Il prend une fiole où se trouve un bâtonnet bleu. Il le place sous l'aisselle de Matt. Il prend alors son poignet et appuie avec ses deux pouces sur des endroits particuliers. Son regard est levé, semblant en plaine réflexion. Gabany lui demande de lever son autre bras et de le garder à une vingtaine de centimètres du lit. Il continue de tâter son poignet. Ses lèvres articulent des murmures. Le patient repose son membre sous les instructions du médecin. Celui-ci garde encore un peu son bras, hoche la tête le repose contre le matelas et enlève la fiole. Le bâtonnet bleu s'est agrandit.

- Bon, et bien tu n'as presque plus de fièvre. Quand tu es au repos ton pouls est normal, par contre dès que tu forces un tout petit peu il s'affole et peine à se calmer. Ce qui veut dire : repos et pas d'effort, comme parler plus de quelques phrases, vouloir bouger, et cetera.

- D'accord.

- Sinon nous sommes heureux de t'avoir parmi nous ce... (Il regarde son calepin) ... dix décembre, il lui sourit.
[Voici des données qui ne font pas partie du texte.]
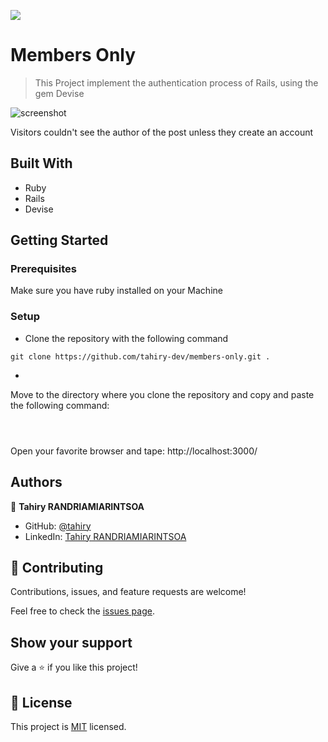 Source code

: ![](https://img.shields.io/badge/Microverse-blueviolet)

# Members Only

> This Project implement the authentication process of Rails, using the gem Devise


![screenshot](https://user-images.githubusercontent.com/47100064/101430652-77fc0180-3916-11eb-9624-e4f3f67bd143.png)

Visitors couldn't see the author of the post unless they create an account

## Built With

- Ruby
- Rails
- Devise

## Getting Started

### Prerequisites
Make sure you have ruby installed on your Machine

### Setup

- Clone the repository with the following command
```
git clone https://github.com/tahiry-dev/members-only.git .
```
-

Move to the directory where you clone the repository and copy and paste the following command:
```bundle install
```
```rails db:migrate
```
```rails s
```
Open your favorite browser and tape: http://localhost:3000/


## Authors

👤 **Tahiry RANDRIAMIARINTSOA**

- GitHub: [@tahiry](https://github.com/tahiry-dev)
- LinkedIn: [Tahiry RANDRIAMIARINTSOA](https://www.linkedin.com/in/tahiry-randriamiarintsoa/)


## 🤝 Contributing

Contributions, issues, and feature requests are welcome!

Feel free to check the [issues page](https://github.com/tahiry-dev/members-only/issues).

## Show your support

Give a ⭐️ if you like this project!

## 📝 License

This project is [MIT](lic.url) licensed.
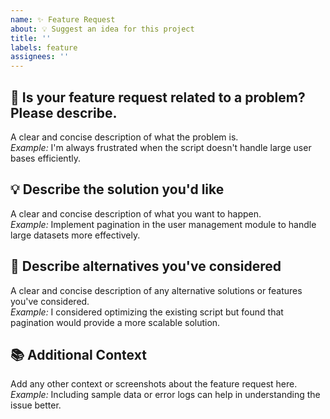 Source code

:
 ```yaml
---
name: ✨ Feature Request
about: 💡 Suggest an idea for this project
title: ''
labels: feature
assignees: ''
---
```


## 🐛 **Is your feature request related to a problem? Please describe.**
A clear and concise description of what the problem is.  
*Example:* I'm always frustrated when the script doesn't handle large user bases efficiently.

## 💡 **Describe the solution you'd like**
A clear and concise description of what you want to happen.  
*Example:* Implement pagination in the user management module to handle large datasets more effectively.

## 🔄 **Describe alternatives you've considered**
A clear and concise description of any alternative solutions or features you've considered.  
*Example:* I considered optimizing the existing script but found that pagination would provide a more scalable solution.

## 📚 **Additional Context**
Add any other context or screenshots about the feature request here.  
*Example:* Including sample data or error logs can help in understanding the issue better.
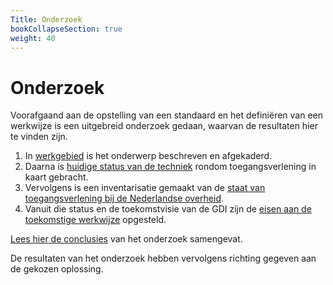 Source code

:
 ```yaml
---
Title: Onderzoek
bookCollapseSection: true
weight: 40
---
```


# Onderzoek

Voorafgaand aan de opstelling van een standaard en het definiëren van een werkwijze is een uitgebreid onderzoek
gedaan, waarvan de resultaten hier te vinden zijn.

1. In [werkgebied](1.werkgebied) is het onderwerp beschreven en afgekaderd.
2. Daarna is [huidige status van de techniek](2.status_techniek)  rondom toegangsverlening in kaart gebracht.
3. Vervolgens is een inventarisatie gemaakt van de [staat van toegangsverlening bij de Nederlandse overheid](3.status_nl_overheid).
4. Vanuit die status en de toekomstvisie van de GDI zijn de  [eisen aan de toekomstige werkwijze](4.eisen_aan_de_oplossing) opgesteld.

[Lees hier de conclusies](5.conclusie) van het onderzoek samengevat.

De resultaten van het onderzoek hebben vervolgens richting gegeven aan de gekozen oplossing. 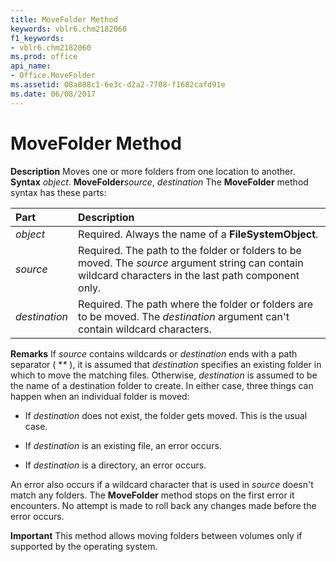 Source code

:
 ```yaml
---
title: MoveFolder Method
keywords: vblr6.chm2182060
f1_keywords:
- vblr6.chm2182060
ms.prod: office
api_name:
- Office.MoveFolder
ms.assetid: 08a088c1-6e3c-d2a2-7708-f1682cafd91e
ms.date: 06/08/2017
---
```



# MoveFolder Method



 **Description**
Moves one or more folders from one location to another.
 **Syntax**
 _object_. **MoveFolder**_source_, _destination_
The **MoveFolder** method syntax has these parts:


|**Part**|**Description**|
|:-----|:-----|
| _object_|Required. Always the name of a **FileSystemObject**.|
| _source_|Required. The path to the folder or folders to be moved. The  _source_ argument string can contain wildcard characters in the last path component only.|
| _destination_|Required. The path where the folder or folders are to be moved. The  _destination_ argument can't contain wildcard characters.|
 **Remarks**
If  _source_ contains wildcards or _destination_ ends with a path separator ( **\** ), it is assumed that _destination_ specifies an existing folder in which to move the matching files. Otherwise, _destination_ is assumed to be the name of a destination folder to create. In either case, three things can happen when an individual folder is moved:


- If  _destination_ does not exist, the folder gets moved. This is the usual case.
    
- If  _destination_ is an existing file, an error occurs.
    
- If  _destination_ is a directory, an error occurs.
    

An error also occurs if a wildcard character that is used in  _source_ doesn't match any folders. The **MoveFolder** method stops on the first error it encounters. No attempt is made to roll back any changes made before the error occurs.


 **Important**  This method allows moving folders between volumes only if supported by the operating system.



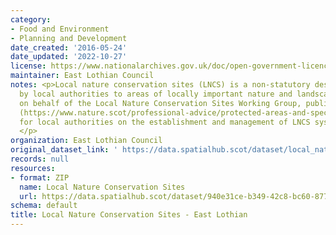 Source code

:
 ```yaml
---
category:
- Food and Environment
- Planning and Development
date_created: '2016-05-24'
date_updated: '2022-10-27'
license: https://www.nationalarchives.gov.uk/doc/open-government-licence/version/3/
maintainer: East Lothian Council
notes: <p>Local nature conservation sites (LNCS) is a non-statutory designation given
  by local authorities to areas of locally important nature and landscapes. NatureScot,
  on behalf of the Local Nature Conservation Sites Working Group, published guidance
  (https://www.nature.scot/professional-advice/protected-areas-and-species/protected-areas/local-designations/local-nature-conservation-sites)
  for local authorities on the establishment and management of LNCS systems in Scotland.
  </p>
organization: East Lothian Council
original_dataset_link: ' https://data.spatialhub.scot/dataset/local_nature_conservation_sites-el'
records: null
resources:
- format: ZIP
  name: Local Nature Conservation Sites
  url: https://data.spatialhub.scot/dataset/940e31ce-b349-42c8-bc60-8772aadee648/resource/7bd82304-813c-4467-aa6e-521b9f83a598/download/local-nature-conservation-sites.zip
schema: default
title: Local Nature Conservation Sites - East Lothian
---
```

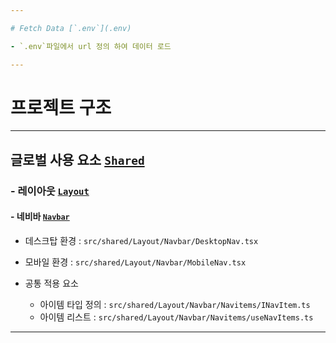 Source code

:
 ```yaml
---

# Fetch Data [`.env`](.env)

- `.env`파일에서 url 정의 하여 데이터 로드

---
```


# 프로젝트 구조

---

## 글로벌 사용 요소 [`Shared`](src/shared)

### - 레이아웃 [`Layout`](src/shared/Layout)

#### - 네비바 [`Navbar`](src/shared/Layout/Navbar)

- 데스크탑 환경 : `src/shared/Layout/Navbar/DesktopNav.tsx`
- 모바일 환경 : `src/shared/Layout/Navbar/MobileNav.tsx`

- 공통 적용 요소
  - 아이템 타입 정의 : `src/shared/Layout/Navbar/Navitems/INavItem.ts`
  - 아이템 리스트 : `src/shared/Layout/Navbar/Navitems/useNavItems.ts`

---
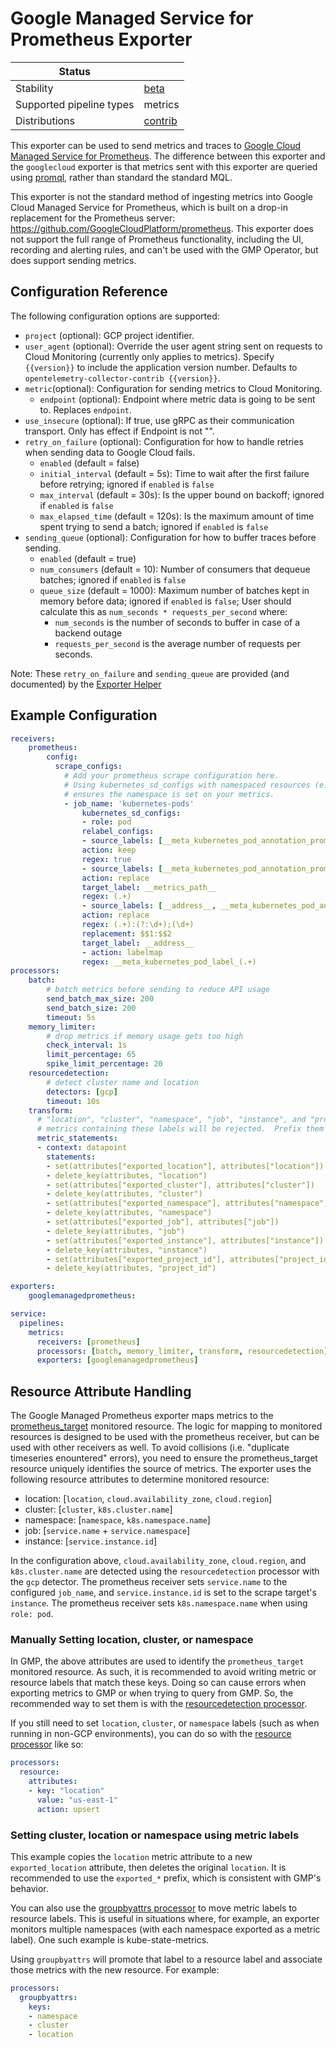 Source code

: # Google Managed Service for Prometheus Exporter

| Status                   |                       |
| ------------------------ |-----------------------|
| Stability                | [beta](https://github.com/open-telemetry/opentelemetry-collector#beta) |
| Supported pipeline types | metrics               |
| Distributions            | [contrib](https://github.com/open-telemetry/opentelemetry-collector-releases/tree/main/distributions/otelcol-contrib)    |

This exporter can be used to send metrics and traces to [Google Cloud Managed Service for Prometheus](https://cloud.google.com/stackdriver/docs/managed-prometheus).  The difference between this exporter and the `googlecloud` exporter is that metrics sent with this exporter are queried using [promql](https://prometheus.io/docs/prometheus/latest/querying/basics/#querying-prometheus), rather than standard the standard MQL.

This exporter is not the standard method of ingesting metrics into Google Cloud Managed Service for Prometheus, which is built on a drop-in replacement for the Prometheus server: https://github.com/GoogleCloudPlatform/prometheus.  This exporter does not support the full range of Prometheus functionality, including the UI, recording and alerting rules, and can't be used with the GMP Operator, but does support sending metrics.

## Configuration Reference

The following configuration options are supported:

- `project` (optional): GCP project identifier.
- `user_agent` (optional): Override the user agent string sent on requests to Cloud Monitoring (currently only applies to metrics). Specify `{{version}}` to include the application version number. Defaults to `opentelemetry-collector-contrib {{version}}`.
- `metric`(optional): Configuration for sending metrics to Cloud Monitoring.
  - `endpoint` (optional): Endpoint where metric data is going to be sent to. Replaces `endpoint`.
- `use_insecure` (optional): If true, use gRPC as their communication transport. Only has effect if Endpoint is not "".
- `retry_on_failure` (optional): Configuration for how to handle retries when sending data to Google Cloud fails.
  - `enabled` (default = false)
  - `initial_interval` (default = 5s): Time to wait after the first failure before retrying; ignored if `enabled` is `false`
  - `max_interval` (default = 30s): Is the upper bound on backoff; ignored if `enabled` is `false`
  - `max_elapsed_time` (default = 120s): Is the maximum amount of time spent trying to send a batch; ignored if `enabled` is `false`
- `sending_queue` (optional): Configuration for how to buffer traces before sending.
  - `enabled` (default = true)
  - `num_consumers` (default = 10): Number of consumers that dequeue batches; ignored if `enabled` is `false`
  - `queue_size` (default = 1000): Maximum number of batches kept in memory before data; ignored if `enabled` is `false`;
    User should calculate this as `num_seconds * requests_per_second` where:
    - `num_seconds` is the number of seconds to buffer in case of a backend outage
    - `requests_per_second` is the average number of requests per seconds.

Note: These `retry_on_failure` and `sending_queue` are provided (and documented) by the [Exporter Helper](https://github.com/open-telemetry/opentelemetry-collector/tree/main/exporter/exporterhelper#configuration)

## Example Configuration

```yaml
receivers:
    prometheus:
        config:
          scrape_configs:
            # Add your prometheus scrape configuration here.
            # Using kubernetes_sd_configs with namespaced resources (e.g. pod)
            # ensures the namespace is set on your metrics.
            - job_name: 'kubernetes-pods'
                kubernetes_sd_configs:
                - role: pod
                relabel_configs:
                - source_labels: [__meta_kubernetes_pod_annotation_prometheus_io_scrape]
                action: keep
                regex: true
                - source_labels: [__meta_kubernetes_pod_annotation_prometheus_io_path]
                action: replace
                target_label: __metrics_path__
                regex: (.+)
                - source_labels: [__address__, __meta_kubernetes_pod_annotation_prometheus_io_port]
                action: replace
                regex: (.+):(?:\d+);(\d+)
                replacement: $$1:$$2
                target_label: __address__
                - action: labelmap
                regex: __meta_kubernetes_pod_label_(.+)
processors:
    batch:
        # batch metrics before sending to reduce API usage
        send_batch_max_size: 200
        send_batch_size: 200
        timeout: 5s
    memory_limiter:
        # drop metrics if memory usage gets too high
        check_interval: 1s
        limit_percentage: 65
        spike_limit_percentage: 20
    resourcedetection:
        # detect cluster name and location
        detectors: [gcp]
        timeout: 10s
    transform:
      # "location", "cluster", "namespace", "job", "instance", and "project_id" are reserved, and 
      # metrics containing these labels will be rejected.  Prefix them with exported_ to prevent this.
      metric_statements:
      - context: datapoint
        statements:
        - set(attributes["exported_location"], attributes["location"])
        - delete_key(attributes, "location")
        - set(attributes["exported_cluster"], attributes["cluster"])
        - delete_key(attributes, "cluster")
        - set(attributes["exported_namespace"], attributes["namespace"])
        - delete_key(attributes, "namespace")
        - set(attributes["exported_job"], attributes["job"])
        - delete_key(attributes, "job")
        - set(attributes["exported_instance"], attributes["instance"])
        - delete_key(attributes, "instance")
        - set(attributes["exported_project_id"], attributes["project_id"])
        - delete_key(attributes, "project_id")

exporters:
    googlemanagedprometheus:

service:
  pipelines:
    metrics:
      receivers: [prometheus]
      processors: [batch, memory_limiter, transform, resourcedetection]
      exporters: [googlemanagedprometheus]
```

## Resource Attribute Handling

The Google Managed Prometheus exporter maps metrics to the
[prometheus_target](https://cloud.google.com/monitoring/api/resources#tag_prometheus_target)
monitored resource. The logic for mapping to monitored resources is designed to
be used with the prometheus receiver, but can be used with other receivers as
well. To avoid collisions (i.e. "duplicate timeseries enountered" errors), you
need to ensure the prometheus_target resource uniquely identifies the source of
metrics. The exporter uses the following resource attributes to determine
monitored resource:

* location: [`location`, `cloud.availability_zone`, `cloud.region`]
* cluster: [`cluster`, `k8s.cluster.name`]
* namespace: [`namespace`, `k8s.namespace.name`]
* job: [`service.name` + `service.namespace`]
* instance: [`service.instance.id`]

In the configuration above, `cloud.availability_zone`, `cloud.region`, and
`k8s.cluster.name` are detected using the `resourcedetection` processor with
the `gcp` detector. The prometheus receiver sets `service.name` to the
configured `job_name`, and `service.instance.id` is set to the scrape target's
`instance`. The prometheus receiver sets `k8s.namespace.name` when using
`role: pod`.

### Manually Setting location, cluster, or namespace

In GMP, the above attributes are used to identify the `prometheus_target`
monitored resource. As such, it is recommended to avoid writing metric or resource labels
that match these keys. Doing so can cause errors when exporting metrics to
GMP or when trying to query from GMP. So, the recommended way to set them
is with the [resourcedetection processor](../../processor/resourcedetectionprocessor).

If you still need to set `location`, `cluster`, or `namespace` labels
(such as when running in non-GCP environments), you can do so with the
[resource processor](../../processor/resourceprocessor) like so:

```yaml
processors:
  resource:
    attributes:
    - key: "location"
      value: "us-east-1"
      action: upsert
```

### Setting cluster, location or namespace using metric labels

This example copies the `location` metric attribute to a new `exported_location`
attribute, then deletes the original `location`. It is recommended to use the `exported_*`
prefix, which is consistent with GMP's behavior.

You can also use the [groupbyattrs processor](../../processor/groupbyattrsprocessor)
to move metric labels to resource labels. This is useful in situations
where, for example, an exporter monitors multiple namespaces (with
each namespace exported as a metric label). One such example is kube-state-metrics.

Using `groupbyattrs` will promote that label to a resource label and 
associate those metrics with the new resource. For example:

```yaml
processors:
  groupbyattrs:
    keys:
    - namespace
    - cluster
    - location
```
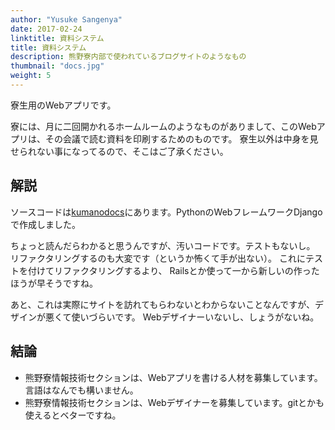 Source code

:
 ```yaml
---
author: "Yusuke Sangenya"
date: 2017-02-24
linktitle: 資料システム
title: 資料システム
description: 熊野寮内部で使われているブログサイトのようなもの
thumbnail: "docs.jpg"
weight: 5
---
```


寮生用のWebアプリです。

寮には、月に二回開かれるホームルームのようなものがありまして、このWebアプリは、その会議で読む資料を印刷するためのものです。
寮生以外は中身を見せられない事になってるので、そこはご了承ください。

## 解説

ソースコードは[kumanodocs](https://github.com/kumano-dormitory/kumanodocs)にあります。PythonのWebフレームワークDjangoで作成しました。

ちょっと読んだらわかると思うんですが、汚いコードです。テストもないし。
リファクタリングするのも大変です（というか怖くて手が出ない）。
これにテストを付けてリファクタリングするより、 Railsとか使って一から新しいの作ったほうが早そうですね。

あと、これは実際にサイトを訪れてもらわないとわからないことなんですが、デザインが悪くて使いづらいです。
Webデザイナーいないし、しょうがないね。

## 結論

- 熊野寮情報技術セクションは、Webアプリを書ける人材を募集しています。言語はなんでも構いません。
- 熊野寮情報技術セクションは、Webデザイナーを募集しています。gitとかも使えるとベターですね。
Soudain, Matt se penche en avant en sursaut, le faisant s'asseoir.

- Quoi ?! s'exclame-t-il dans un hurlement de douleur.

Plus rapidement que moi, Gabany réagit et le plaque contre le lit.

- Toi tu n'as pas écouté ce que je t'ai dit, petit rebelle.

Matt se mord la lèvre en contenant certainement ses spasmes de douleur. Une fois sûr qu'il ne refera pas la même chose, Gabany le lâche et disparaît quelques instants pour appeler une infirmière.

- Mais qu'est-ce qu'il t'a pris ! Tu veux que ta plaie se déchire c'est ça ? Tu veux être à nouveau inconscient durant plusieurs jours ou semaines ? je m'exclame hors de moi sur le coup de la peur. Hein ?

Je n'en peux plus. Mon cœur bat la chamade. Si ses points de sutures se sont arrachés je crois que je pourrais bien le haïr pour un petit moment. Matt a les yeux écarquillés. Il regarde un partout comme paniqué.

- Calme-toi et dis-moi ce qu'il y a.

Moi-même j'essaie d'adoucir lapeur qui me noue les tripes. Gabany revient.